As we enter the final hours of the spring fundraiser campaign I want to thank you for your generous support of our vital climate journalism. We are entering the last stretch to hit our goal of $100,000, can we count on your support? Double your impact — all donations will be matched dollar-for-dollar up to $25,000 by our generous matching funders.

In our final stretch, I find myself reflecting on a recent trip to Panama that reminded me of the stakes of the climate crisis.

On my trip, I found myself on a small boat in the otherworldly blue waters of the Caribbean Sea, gazing at a string of beautiful tiny islands springing up against the blue – Archipiélago de San Blas

My guide shared with me and the other travelers how the territory was won back by the Indigenous Guna Peoples. He explained they now have authority over their traditional territory – even requiring passport checks upon entry since the territory is not officially part of Panama or Colombia.

The Guna prevailed against multiple attempts by both Spanish colonizers and national governments to militarily eradicate their traditions, language, customs, and population.

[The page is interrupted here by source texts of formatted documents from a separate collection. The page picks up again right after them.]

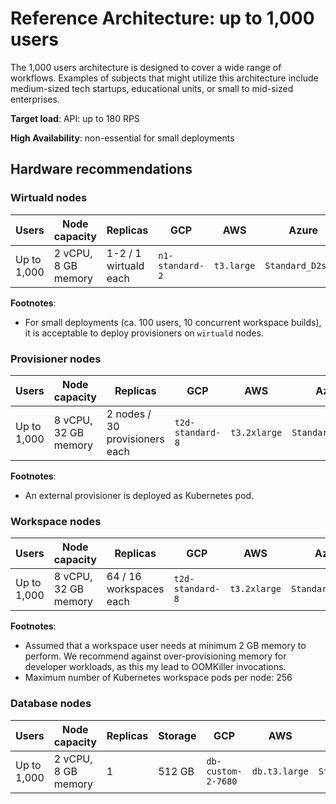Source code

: # Reference Architecture: up to 1,000 users

The 1,000 users architecture is designed to cover a wide range of workflows.
Examples of subjects that might utilize this architecture include medium-sized
tech startups, educational units, or small to mid-sized enterprises.

**Target load**: API: up to 180 RPS

**High Availability**: non-essential for small deployments

## Hardware recommendations

### Wirtuald nodes

| Users       | Node capacity       | Replicas            | GCP             | AWS        | Azure             |
| ----------- | ------------------- | ------------------- | --------------- | ---------- | ----------------- |
| Up to 1,000 | 2 vCPU, 8 GB memory | 1-2 / 1 wirtuald each | `n1-standard-2` | `t3.large` | `Standard_D2s_v3` |

**Footnotes**:

- For small deployments (ca. 100 users, 10 concurrent workspace builds), it is
  acceptable to deploy provisioners on `wirtuald` nodes.

### Provisioner nodes

| Users       | Node capacity        | Replicas                       | GCP              | AWS          | Azure             |
| ----------- | -------------------- | ------------------------------ | ---------------- | ------------ | ----------------- |
| Up to 1,000 | 8 vCPU, 32 GB memory | 2 nodes / 30 provisioners each | `t2d-standard-8` | `t3.2xlarge` | `Standard_D8s_v3` |

**Footnotes**:

- An external provisioner is deployed as Kubernetes pod.

### Workspace nodes

| Users       | Node capacity        | Replicas                | GCP              | AWS          | Azure             |
| ----------- | -------------------- | ----------------------- | ---------------- | ------------ | ----------------- |
| Up to 1,000 | 8 vCPU, 32 GB memory | 64 / 16 workspaces each | `t2d-standard-8` | `t3.2xlarge` | `Standard_D8s_v3` |

**Footnotes**:

- Assumed that a workspace user needs at minimum 2 GB memory to perform. We
  recommend against over-provisioning memory for developer workloads, as this my
  lead to OOMKiller invocations.
- Maximum number of Kubernetes workspace pods per node: 256

### Database nodes

| Users       | Node capacity       | Replicas | Storage | GCP                | AWS           | Azure             |
| ----------- | ------------------- | -------- | ------- | ------------------ | ------------- | ----------------- |
| Up to 1,000 | 2 vCPU, 8 GB memory | 1        | 512 GB  | `db-custom-2-7680` | `db.t3.large` | `Standard_D2s_v3` |

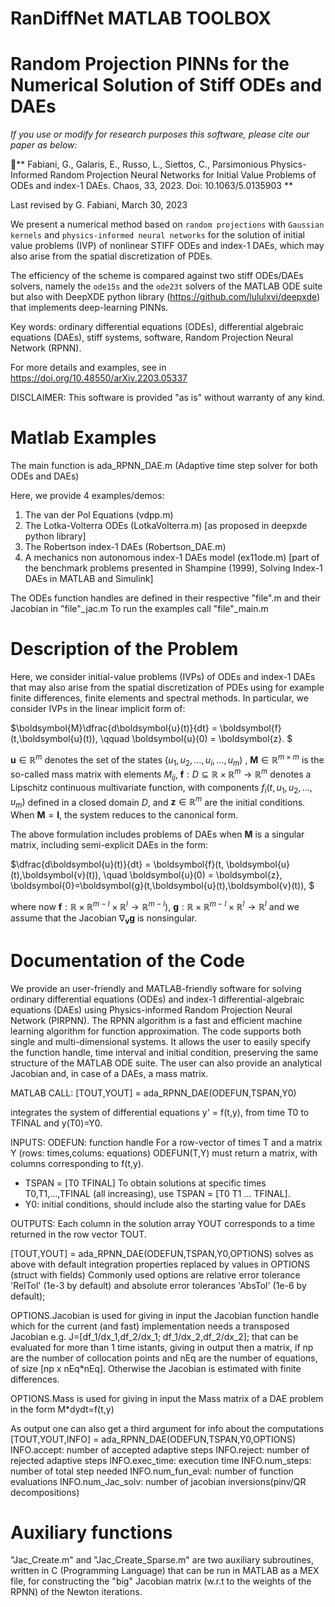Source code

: # RanDiffNet MATLAB TOOLBOX
# Random Projection PINNs for the Numerical Solution of Stiff ODEs and DAEs

*If you use or modify for research purposes this software, please cite our paper as below:*

&#x1F4D8;** Fabiani, G., Galaris, E., Russo, L., Siettos, C., Parsimonious Physics-Informed Random Projection Neural Networks for Initial Value Problems of ODEs and index-1 DAEs. Chaos, 33, 2023. Doi: 10.1063/5.0135903 **

Last revised by G. Fabiani, March 30, 2023

We present a numerical method based on ``random projections`` with ``Gaussian kernels`` and ``physics-informed neural networks`` for the solution of initial value problems (IVP) of nonlinear STIFF ODEs and index-1 DAEs, which may also arise from the spatial discretization of PDEs.

The efficiency of the scheme is compared against two stiff ODEs/DAEs solvers, namely the ``ode15s`` and the ``ode23t`` solvers of the MATLAB ODE suite but also with DeepXDE python library (https://github.com/lululxvi/deepxde) that implements deep-learning PINNs.

Key words: ordinary differential equations (ODEs), differential algebraic equations (DAEs), stiff systems, software, Random Projection Neural Network (RPNN).

For more details and examples, see in https://doi.org/10.48550/arXiv.2203.05337

DISCLAIMER:
This software is provided "as is" without warranty of any kind.


# Matlab Examples

The main function is ada_RPNN_DAE.m (Adaptive time step solver for both ODEs and DAEs)

Here, we provide 4 examples/demos:
1) The van der Pol Equations (vdpp.m)
2) The Lotka-Volterra ODEs  (LotkaVolterra.m) [as proposed in deepxde python library]
3) The Robertson index-1 DAEs (Robertson_DAE.m)
4) A mechanics non autonomous index-1 DAEs model (ex11ode.m) [part of the benchmark problems presented in Shampine (1999), Solving Index-1 DAEs in MATLAB and Simulink]

The ODEs function handles are defined in their respective "file".m and their Jacobian in "file"_jac.m
To run the examples call "file"_main.m

# Description of the Problem
Here, we consider initial-value problems (IVPs) of ODEs and index-1 DAEs that may also arise from the spatial discretization of PDEs using for example finite differences, finite elements and spectral methods. In particular, we consider IVPs in the linear implicit form of:

$\boldsymbol{M}\dfrac{d\boldsymbol{u}(t)}{dt}  =  \boldsymbol{f}(t,\boldsymbol{u}(t)), \qquad \boldsymbol{u}(0)  =  \boldsymbol{z}. $

$\boldsymbol{u}\in \mathbb{R}^{m}$ denotes the set of the states $(u_1, u_2, \dots, u_i,\dots,  u_m)$ , $\boldsymbol{M}\in \mathbb{R}^{m\times m}$ is the so-called mass matrix with elements $M_{ij}$,
$\boldsymbol{f}: D\subseteq\mathbb{R} \times \mathbb{R}^m \to \mathbb{R}^m$ denotes a Lipschitz continuous multivariate function, with components $f_i(t, u_1,u_2,\dots,u_m)$ defined in a closed domain $D$, and $\boldsymbol{z}\in \mathbb{R}^{m}$ are the initial conditions.
When $\boldsymbol{M}=\boldsymbol{I}$, the system reduces to the canonical form.

The above formulation includes problems of DAEs when $\boldsymbol{M}$ is a singular matrix, including semi-explicit DAEs in the form:

$\dfrac{d\boldsymbol{u}(t)}{dt}  =  \boldsymbol{f}(t, \boldsymbol{u}(t),\boldsymbol{v}(t)), \quad \boldsymbol{u}(0)  =  \boldsymbol{z}, \boldsymbol{0}=\boldsymbol{g}(t,\boldsymbol{u}(t),\boldsymbol{v}(t)), $

where now $\boldsymbol{f}: \mathbb{R} \times \mathbb{R}^{m-l} \times \mathbb{R}^{l}\to \mathbb{R}^{m-l} \mbox{)}$, $\boldsymbol{g}: \mathbb{R} \times \mathbb{R}^{m-l} \times \mathbb{R}^{l}\to \mathbb{R}^{l}$ and we assume that the Jacobian $\nabla_{\boldsymbol{v}} \boldsymbol{g}$ is nonsingular.


# Documentation of the Code
  We provide an user-friendly and MATLAB-friendly software for solving ordinary differential equations (ODEs) and index-1 differential-algebraic equations (DAEs)
  using Physics-informed Random Projection Neural Network (PIRPNN). The RPNN algorithm is a fast and efficient machine learning algorithm for function approximation.
  The code supports both single and multi-dimensional systems. It allows the user to easily specify the function handle, time interval and initial condition, preserving the same structure of the MATLAB ODE suite. The user can also provide an analytical Jacobian and, in case of a DAEs, a mass matrix. 

  MATLAB CALL:
  [TOUT,YOUT] = ada_RPNN_DAE(ODEFUN,TSPAN,Y0)
 
  integrates the system of differential equations
  y' = f(t,y), from time T0 to TFINAL and y(T0)=Y0.
 
  INPUTS:
  ODEFUN: function handle
  For a row-vector of times T and a matrix Y (rows: times,colums:
  equations) ODEFUN(T,Y) must return a matrix, with columns
  corresponding to f(t,y).
  - TSPAN = [T0 TFINAL]
  To obtain solutions at specific times T0,T1,...,TFINAL (all increasing), use TSPAN =
  [T0 T1 ... TFINAL].
  - Y0: initial conditions, should include also the starting value for DAEs
 
  OUTPUTS: Each column in the solution array YOUT corresponds
  to a time returned in the row vector TOUT.
 
  [TOUT,YOUT] = ada_RPNN_DAE(ODEFUN,TSPAN,Y0,OPTIONS) solves as above with default
  integration properties replaced by values in OPTIONS (struct with fields)
  Commonly used options are relative error tolerance 'RelTol'
  (1e-3 by default) and absolute error tolerances 'AbsTol' (1e-6 by default);

  OPTIONS.Jacobian is used for giving in input the Jacobian function handle
  which for the current (and fast) implementation needs a transposed Jacobian
  e.g. J=[df_1/dx_1,df_2/dx_1; df_1/dx_2,df_2/dx_2]; that can be evaluated for
  more than 1 time istants, giving in output then a matrix, if np are the number
  of collocation points and nEq are the number of equations, of size [np x nEq*nEq].
  Otherwise the Jacobian is estimated with finite differences.

  OPTIONS.Mass is used for giving in input the Mass matrix of a DAE problem
  in the form M*dydt=f(t,y)
 
  As output one can also get a third argument for info about the computations
  [TOUT,YOUT,INFO] = ada_RPNN_DAE(ODEFUN,TSPAN,Y0,OPTIONS)
  INFO.accept: number of accepted adaptive steps
  INFO.reject: number of rejected adaptive steps
  INFO.exec_time: execution time
  INFO.num_steps: number of total step needed
  INFO.num_fun_eval: number of function evaluations
  INFO.num_Jac_solv: number of jacobian inversions(pinv/QR decompositions)

# Auxiliary functions
"Jac_Create.m" and "Jac_Create_Sparse.m" are two auxiliary subroutines, written in C (Programming Language) that can be run in MATLAB as a MEX file, for constructing the "big" Jacobian matrix (w.r.t to the weights of the RPNN) of the Newton iterations.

By the time the guide finished talking, my heart was in my throat. The same question recurred over and over in my head, how will this civilization be able to survive climate change?

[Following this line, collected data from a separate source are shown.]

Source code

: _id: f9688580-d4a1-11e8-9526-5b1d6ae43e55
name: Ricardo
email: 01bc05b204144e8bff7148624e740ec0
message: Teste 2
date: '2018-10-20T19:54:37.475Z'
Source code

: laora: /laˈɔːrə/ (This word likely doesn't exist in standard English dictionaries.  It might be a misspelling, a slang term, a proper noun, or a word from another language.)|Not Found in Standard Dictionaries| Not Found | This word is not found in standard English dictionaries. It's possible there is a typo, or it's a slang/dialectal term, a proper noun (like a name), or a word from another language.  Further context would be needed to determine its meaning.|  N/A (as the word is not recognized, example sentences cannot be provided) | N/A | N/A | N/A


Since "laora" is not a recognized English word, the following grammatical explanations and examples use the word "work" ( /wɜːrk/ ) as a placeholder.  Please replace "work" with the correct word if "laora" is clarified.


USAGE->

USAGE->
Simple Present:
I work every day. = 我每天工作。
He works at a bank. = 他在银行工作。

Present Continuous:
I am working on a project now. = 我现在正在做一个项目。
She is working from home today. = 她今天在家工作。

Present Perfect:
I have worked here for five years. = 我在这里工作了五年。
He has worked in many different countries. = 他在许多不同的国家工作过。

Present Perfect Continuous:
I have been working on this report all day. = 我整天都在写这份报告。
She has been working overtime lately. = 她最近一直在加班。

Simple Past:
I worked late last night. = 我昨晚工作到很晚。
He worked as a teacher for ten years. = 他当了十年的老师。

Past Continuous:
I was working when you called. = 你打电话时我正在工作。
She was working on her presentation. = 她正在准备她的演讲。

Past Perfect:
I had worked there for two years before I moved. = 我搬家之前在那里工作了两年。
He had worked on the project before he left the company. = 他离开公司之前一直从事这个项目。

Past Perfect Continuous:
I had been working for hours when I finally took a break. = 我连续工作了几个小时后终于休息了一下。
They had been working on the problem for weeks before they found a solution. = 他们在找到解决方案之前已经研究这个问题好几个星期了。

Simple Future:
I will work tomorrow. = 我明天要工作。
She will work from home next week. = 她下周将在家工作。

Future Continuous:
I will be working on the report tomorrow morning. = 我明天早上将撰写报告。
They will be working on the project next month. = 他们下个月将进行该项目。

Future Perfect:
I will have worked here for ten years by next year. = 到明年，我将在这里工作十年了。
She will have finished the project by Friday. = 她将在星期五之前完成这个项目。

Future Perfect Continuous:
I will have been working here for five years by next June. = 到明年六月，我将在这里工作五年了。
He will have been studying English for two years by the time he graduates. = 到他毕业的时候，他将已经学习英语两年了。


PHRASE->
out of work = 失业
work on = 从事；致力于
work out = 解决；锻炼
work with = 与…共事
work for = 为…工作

The islands are at sea level, threatened in every direction by the rising ocean – one that barricades or creative engineering can't stop. For the Guna, the battle against the climate crisis is a losing one.

When I returned to Panama City, I did some research and found the answer to my question. After centuries of history and resistance, the Guna tribe will be relocated to a Panamanian subdivision due to the effects of climate change.

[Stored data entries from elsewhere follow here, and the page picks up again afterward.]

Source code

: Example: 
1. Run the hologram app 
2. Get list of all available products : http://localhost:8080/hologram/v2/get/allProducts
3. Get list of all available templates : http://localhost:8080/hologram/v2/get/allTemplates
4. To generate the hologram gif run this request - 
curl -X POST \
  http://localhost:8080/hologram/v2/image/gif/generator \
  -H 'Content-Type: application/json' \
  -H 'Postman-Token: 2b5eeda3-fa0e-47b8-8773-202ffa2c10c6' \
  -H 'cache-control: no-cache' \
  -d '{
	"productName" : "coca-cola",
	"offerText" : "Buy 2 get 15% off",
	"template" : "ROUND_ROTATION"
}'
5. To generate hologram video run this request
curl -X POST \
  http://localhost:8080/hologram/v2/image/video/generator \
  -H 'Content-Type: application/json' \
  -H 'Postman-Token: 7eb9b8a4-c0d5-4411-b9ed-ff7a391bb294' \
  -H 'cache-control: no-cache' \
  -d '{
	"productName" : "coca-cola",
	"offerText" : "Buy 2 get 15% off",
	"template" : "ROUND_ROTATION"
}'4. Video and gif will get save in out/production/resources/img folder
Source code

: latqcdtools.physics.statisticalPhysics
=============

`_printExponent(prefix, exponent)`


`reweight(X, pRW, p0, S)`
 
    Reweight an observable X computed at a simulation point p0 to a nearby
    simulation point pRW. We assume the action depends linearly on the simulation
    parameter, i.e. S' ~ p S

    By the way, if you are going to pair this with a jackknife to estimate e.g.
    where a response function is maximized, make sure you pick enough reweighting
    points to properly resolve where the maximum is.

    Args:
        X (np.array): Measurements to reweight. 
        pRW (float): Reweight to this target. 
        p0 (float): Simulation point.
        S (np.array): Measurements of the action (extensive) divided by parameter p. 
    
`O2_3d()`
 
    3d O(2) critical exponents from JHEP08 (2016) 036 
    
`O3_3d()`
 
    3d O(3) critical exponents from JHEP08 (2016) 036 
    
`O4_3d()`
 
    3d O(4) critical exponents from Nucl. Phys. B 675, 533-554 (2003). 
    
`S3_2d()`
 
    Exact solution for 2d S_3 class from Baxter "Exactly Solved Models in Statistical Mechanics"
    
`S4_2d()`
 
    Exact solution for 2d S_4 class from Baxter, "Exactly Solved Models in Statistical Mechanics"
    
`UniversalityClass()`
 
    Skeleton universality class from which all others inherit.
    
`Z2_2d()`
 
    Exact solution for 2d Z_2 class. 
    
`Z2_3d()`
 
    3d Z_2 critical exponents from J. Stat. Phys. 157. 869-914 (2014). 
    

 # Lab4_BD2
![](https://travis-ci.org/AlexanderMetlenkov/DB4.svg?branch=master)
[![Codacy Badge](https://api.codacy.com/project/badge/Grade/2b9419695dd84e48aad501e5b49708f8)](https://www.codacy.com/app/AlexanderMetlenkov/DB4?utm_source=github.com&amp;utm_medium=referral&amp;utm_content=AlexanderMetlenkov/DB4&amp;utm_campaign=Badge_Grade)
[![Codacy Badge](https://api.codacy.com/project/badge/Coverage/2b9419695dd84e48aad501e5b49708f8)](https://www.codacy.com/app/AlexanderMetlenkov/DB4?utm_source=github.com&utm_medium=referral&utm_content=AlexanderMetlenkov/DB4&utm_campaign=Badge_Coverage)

After decades of rejecting the modern world and the elements that cause climate change, the industrialized world bore down anyway. There are few scenarios where injustice is illustrated so plainly, and so cruelly.

If you’re reading this, I know you, like I do, care about the impacts of the climate crisis. And I know you, like I do, care about injustices.

These stories are worthy of being heard. Those of us who find ourselves in positions of national or economic privilege, who are safer from the more extreme impacts of climate change, like displacement, cannot turn a blind eye to the realities of the climate emergency for other communities across the globe.

I’m going to end this with a heartfelt ask.

In our last four days, will you take action and make a generous contribution to CNO's spring fundraising campaign to raise $100,000?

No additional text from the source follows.